PROBLEM TO WORK ON
Write out the following records exactly, each one in full.

[[ SUPPLIED RECORDS, beginning ]]

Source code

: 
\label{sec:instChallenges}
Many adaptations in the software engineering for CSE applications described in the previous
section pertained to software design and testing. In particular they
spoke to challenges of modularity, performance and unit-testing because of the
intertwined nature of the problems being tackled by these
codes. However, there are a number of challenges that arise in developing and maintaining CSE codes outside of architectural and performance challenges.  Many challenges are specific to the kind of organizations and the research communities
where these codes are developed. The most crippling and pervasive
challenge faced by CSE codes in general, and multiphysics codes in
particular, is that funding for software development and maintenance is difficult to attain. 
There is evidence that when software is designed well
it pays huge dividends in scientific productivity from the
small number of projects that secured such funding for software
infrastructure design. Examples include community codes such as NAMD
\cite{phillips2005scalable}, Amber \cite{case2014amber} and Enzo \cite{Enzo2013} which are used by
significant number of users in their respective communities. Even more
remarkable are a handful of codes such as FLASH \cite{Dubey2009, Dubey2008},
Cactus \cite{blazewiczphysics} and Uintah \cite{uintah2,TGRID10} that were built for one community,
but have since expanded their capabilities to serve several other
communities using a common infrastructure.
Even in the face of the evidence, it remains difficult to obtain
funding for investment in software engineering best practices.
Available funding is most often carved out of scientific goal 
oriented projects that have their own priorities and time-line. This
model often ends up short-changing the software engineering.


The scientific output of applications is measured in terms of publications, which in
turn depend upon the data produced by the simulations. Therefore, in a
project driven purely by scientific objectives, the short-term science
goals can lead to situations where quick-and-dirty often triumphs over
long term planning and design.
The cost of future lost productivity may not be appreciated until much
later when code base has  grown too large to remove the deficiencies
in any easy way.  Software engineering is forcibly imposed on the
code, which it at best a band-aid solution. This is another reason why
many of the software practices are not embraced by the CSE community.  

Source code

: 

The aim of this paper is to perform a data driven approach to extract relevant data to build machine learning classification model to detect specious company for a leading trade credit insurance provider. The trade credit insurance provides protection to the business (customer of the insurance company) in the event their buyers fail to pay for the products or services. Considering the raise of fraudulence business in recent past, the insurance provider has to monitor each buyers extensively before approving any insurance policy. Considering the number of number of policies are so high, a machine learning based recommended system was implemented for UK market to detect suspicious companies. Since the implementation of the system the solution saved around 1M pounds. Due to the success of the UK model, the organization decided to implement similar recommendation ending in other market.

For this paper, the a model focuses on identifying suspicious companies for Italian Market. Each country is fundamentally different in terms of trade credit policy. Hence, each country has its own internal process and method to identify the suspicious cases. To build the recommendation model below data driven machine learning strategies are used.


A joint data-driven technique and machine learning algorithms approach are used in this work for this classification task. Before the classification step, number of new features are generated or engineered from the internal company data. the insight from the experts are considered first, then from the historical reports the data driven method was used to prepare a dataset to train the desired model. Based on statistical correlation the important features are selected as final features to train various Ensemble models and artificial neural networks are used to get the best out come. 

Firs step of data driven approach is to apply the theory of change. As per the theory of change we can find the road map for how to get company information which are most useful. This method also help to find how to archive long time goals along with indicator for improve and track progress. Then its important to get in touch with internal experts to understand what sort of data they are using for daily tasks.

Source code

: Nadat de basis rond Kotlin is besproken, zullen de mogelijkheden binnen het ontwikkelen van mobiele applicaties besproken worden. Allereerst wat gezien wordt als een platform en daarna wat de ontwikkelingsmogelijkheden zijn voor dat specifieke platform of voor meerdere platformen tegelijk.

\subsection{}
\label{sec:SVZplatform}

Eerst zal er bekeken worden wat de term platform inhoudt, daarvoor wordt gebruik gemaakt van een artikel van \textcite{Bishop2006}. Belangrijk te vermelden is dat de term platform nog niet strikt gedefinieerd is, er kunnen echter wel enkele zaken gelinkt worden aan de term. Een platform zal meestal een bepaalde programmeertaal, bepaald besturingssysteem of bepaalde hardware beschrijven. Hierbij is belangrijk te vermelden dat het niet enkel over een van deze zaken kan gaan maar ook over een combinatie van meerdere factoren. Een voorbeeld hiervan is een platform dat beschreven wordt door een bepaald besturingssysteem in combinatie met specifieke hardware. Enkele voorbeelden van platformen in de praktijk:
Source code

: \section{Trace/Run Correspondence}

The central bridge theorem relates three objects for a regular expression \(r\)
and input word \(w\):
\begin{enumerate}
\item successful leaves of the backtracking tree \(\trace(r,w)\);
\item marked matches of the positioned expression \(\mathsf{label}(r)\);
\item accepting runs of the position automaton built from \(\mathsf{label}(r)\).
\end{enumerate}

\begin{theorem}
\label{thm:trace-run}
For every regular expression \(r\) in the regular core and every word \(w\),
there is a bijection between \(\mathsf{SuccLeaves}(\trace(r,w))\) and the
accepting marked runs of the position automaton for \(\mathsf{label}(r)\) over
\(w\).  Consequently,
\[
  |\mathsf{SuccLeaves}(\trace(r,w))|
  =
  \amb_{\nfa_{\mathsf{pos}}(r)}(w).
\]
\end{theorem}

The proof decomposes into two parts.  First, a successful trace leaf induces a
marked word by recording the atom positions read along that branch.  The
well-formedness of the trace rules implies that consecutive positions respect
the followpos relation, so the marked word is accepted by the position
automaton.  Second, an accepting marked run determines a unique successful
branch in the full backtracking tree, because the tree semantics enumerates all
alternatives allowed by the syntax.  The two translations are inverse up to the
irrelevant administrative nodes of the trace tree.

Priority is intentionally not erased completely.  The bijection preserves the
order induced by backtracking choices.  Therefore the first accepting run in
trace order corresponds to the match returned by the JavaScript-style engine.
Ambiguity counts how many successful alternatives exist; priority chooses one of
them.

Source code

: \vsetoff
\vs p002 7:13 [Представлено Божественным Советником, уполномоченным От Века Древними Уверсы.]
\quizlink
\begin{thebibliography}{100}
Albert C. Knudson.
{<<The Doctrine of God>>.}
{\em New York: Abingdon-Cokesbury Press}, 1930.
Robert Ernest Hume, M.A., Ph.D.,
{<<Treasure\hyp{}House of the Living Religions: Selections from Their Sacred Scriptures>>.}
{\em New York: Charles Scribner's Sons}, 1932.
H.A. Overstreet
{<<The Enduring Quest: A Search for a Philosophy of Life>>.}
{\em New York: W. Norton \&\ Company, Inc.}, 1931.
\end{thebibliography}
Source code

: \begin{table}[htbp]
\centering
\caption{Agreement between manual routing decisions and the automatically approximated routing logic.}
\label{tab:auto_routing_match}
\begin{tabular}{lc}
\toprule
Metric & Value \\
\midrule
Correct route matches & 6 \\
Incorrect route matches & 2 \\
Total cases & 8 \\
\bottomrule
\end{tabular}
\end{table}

[[ SUPPLIED RECORDS, end ]]

OUTPUT FOR THIS TASK
Source code

: 
\label{sec:instChallenges}
Many adaptations in the software engineering for CSE applications described in the previous
section pertained to software design and testing. In particular they
spoke to challenges of modularity, performance and unit-testing because of the
intertwined nature of the problems being tackled by these
codes. However, there are a number of challenges that arise in developing and maintaining CSE codes outside of architectural and performance challenges.  Many challenges are specific to the kind of organizations and the research communities
where these codes are developed. The most crippling and pervasive
challenge faced by CSE codes in general, and multiphysics codes in
particular, is that funding for software development and maintenance is difficult to attain. 
There is evidence that when software is designed well
it pays huge dividends in scientific productivity from the
small number of projects that secured such funding for software
infrastructure design. Examples include community codes such as NAMD
\cite{phillips2005scalable}, Amber \cite{case2014amber} and Enzo \cite{Enzo2013} which are used by
significant number of users in their respective communities. Even more
remarkable are a handful of codes such as FLASH \cite{Dubey2009, Dubey2008},
Cactus \cite{blazewiczphysics} and Uintah \cite{uintah2,TGRID10} that were built for one community,
but have since expanded their capabilities to serve several other
communities using a common infrastructure.
Even in the face of the evidence, it remains difficult to obtain
funding for investment in software engineering best practices.
Available funding is most often carved out of scientific goal 
oriented projects that have their own priorities and time-line. This
model often ends up short-changing the software engineering.


The scientific output of applications is measured in terms of publications, which in
turn depend upon the data produced by the simulations. Therefore, in a
project driven purely by scientific objectives, the short-term science
goals can lead to situations where quick-and-dirty often triumphs over
long term planning and design.
The cost of future lost productivity may not be appreciated until much
later when code base has  grown too large to remove the deficiencies
in any easy way.  Software engineering is forcibly imposed on the
code, which it at best a band-aid solution. This is another reason why
many of the software practices are not embraced by the CSE community.  

Source code

: 

The aim of this paper is to perform a data driven approach to extract relevant data to build machine learning classification model to detect specious company for a leading trade credit insurance provider. The trade credit insurance provides protection to the business (customer of the insurance company) in the event their buyers fail to pay for the products or services. Considering the raise of fraudulence business in recent past, the insurance provider has to monitor each buyers extensively before approving any insurance policy. Considering the number of number of policies are so high, a machine learning based recommended system was implemented for UK market to detect suspicious companies. Since the implementation of the system the solution saved around 1M pounds. Due to the success of the UK model, the organization decided to implement similar recommendation ending in other market.

For this paper, the a model focuses on identifying suspicious companies for Italian Market. Each country is fundamentally different in terms of trade credit policy. Hence, each country has its own internal process and method to identify the suspicious cases. To build the recommendation model below data driven machine learning strategies are used.


A joint data-driven technique and machine learning algorithms approach are used in this work for this classification task. Before the classification step, number of new features are generated or engineered from the internal company data. the insight from the experts are considered first, then from the historical reports the data driven method was used to prepare a dataset to train the desired model. Based on statistical correlation the important features are selected as final features to train various Ensemble models and artificial neural networks are used to get the best out come. 

Firs step of data driven approach is to apply the theory of change. As per the theory of change we can find the road map for how to get company information which are most useful. This method also help to find how to archive long time goals along with indicator for improve and track progress. Then its important to get in touch with internal experts to understand what sort of data they are using for daily tasks.

Source code

: Nadat de basis rond Kotlin is besproken, zullen de mogelijkheden binnen het ontwikkelen van mobiele applicaties besproken worden. Allereerst wat gezien wordt als een platform en daarna wat de ontwikkelingsmogelijkheden zijn voor dat specifieke platform of voor meerdere platformen tegelijk.

\subsection{}
\label{sec:SVZplatform}

Eerst zal er bekeken worden wat de term platform inhoudt, daarvoor wordt gebruik gemaakt van een artikel van \textcite{Bishop2006}. Belangrijk te vermelden is dat de term platform nog niet strikt gedefinieerd is, er kunnen echter wel enkele zaken gelinkt worden aan de term. Een platform zal meestal een bepaalde programmeertaal, bepaald besturingssysteem of bepaalde hardware beschrijven. Hierbij is belangrijk te vermelden dat het niet enkel over een van deze zaken kan gaan maar ook over een combinatie van meerdere factoren. Een voorbeeld hiervan is een platform dat beschreven wordt door een bepaald besturingssysteem in combinatie met specifieke hardware. Enkele voorbeelden van platformen in de praktijk:
Source code

: \section{Trace/Run Correspondence}

The central bridge theorem relates three objects for a regular expression \(r\)
and input word \(w\):
\begin{enumerate}
\item successful leaves of the backtracking tree \(\trace(r,w)\);
\item marked matches of the positioned expression \(\mathsf{label}(r)\);
\item accepting runs of the position automaton built from \(\mathsf{label}(r)\).
\end{enumerate}

\begin{theorem}
\label{thm:trace-run}
For every regular expression \(r\) in the regular core and every word \(w\),
there is a bijection between \(\mathsf{SuccLeaves}(\trace(r,w))\) and the
accepting marked runs of the position automaton for \(\mathsf{label}(r)\) over
\(w\).  Consequently,
\[
  |\mathsf{SuccLeaves}(\trace(r,w))|
  =
  \amb_{\nfa_{\mathsf{pos}}(r)}(w).
\]
\end{theorem}

The proof decomposes into two parts.  First, a successful trace leaf induces a
marked word by recording the atom positions read along that branch.  The
well-formedness of the trace rules implies that consecutive positions respect
the followpos relation, so the marked word is accepted by the position
automaton.  Second, an accepting marked run determines a unique successful
branch in the full backtracking tree, because the tree semantics enumerates all
alternatives allowed by the syntax.  The two translations are inverse up to the
irrelevant administrative nodes of the trace tree.

Priority is intentionally not erased completely.  The bijection preserves the
order induced by backtracking choices.  Therefore the first accepting run in
trace order corresponds to the match returned by the JavaScript-style engine.
Ambiguity counts how many successful alternatives exist; priority chooses one of
them.

Source code

: \vsetoff
\vs p002 7:13 [Представлено Божественным Советником, уполномоченным От Века Древними Уверсы.]
\quizlink
\begin{thebibliography}{100}
Albert C. Knudson.
{<<The Doctrine of God>>.}
{\em New York: Abingdon-Cokesbury Press}, 1930.
Robert Ernest Hume, M.A., Ph.D.,
{<<Treasure\hyp{}House of the Living Religions: Selections from Their Sacred Scriptures>>.}
{\em New York: Charles Scribner's Sons}, 1932.
H.A. Overstreet
{<<The Enduring Quest: A Search for a Philosophy of Life>>.}
{\em New York: W. Norton \&\ Company, Inc.}, 1931.
\end{thebibliography}
Source code

: \begin{table}[htbp]
\centering
\caption{Agreement between manual routing decisions and the automatically approximated routing logic.}
\label{tab:auto_routing_match}
\begin{tabular}{lc}
\toprule
Metric & Value \\
\midrule
Correct route matches & 6 \\
Incorrect route matches & 2 \\
Total cases & 8 \\
\bottomrule
\end{tabular}
\end{table}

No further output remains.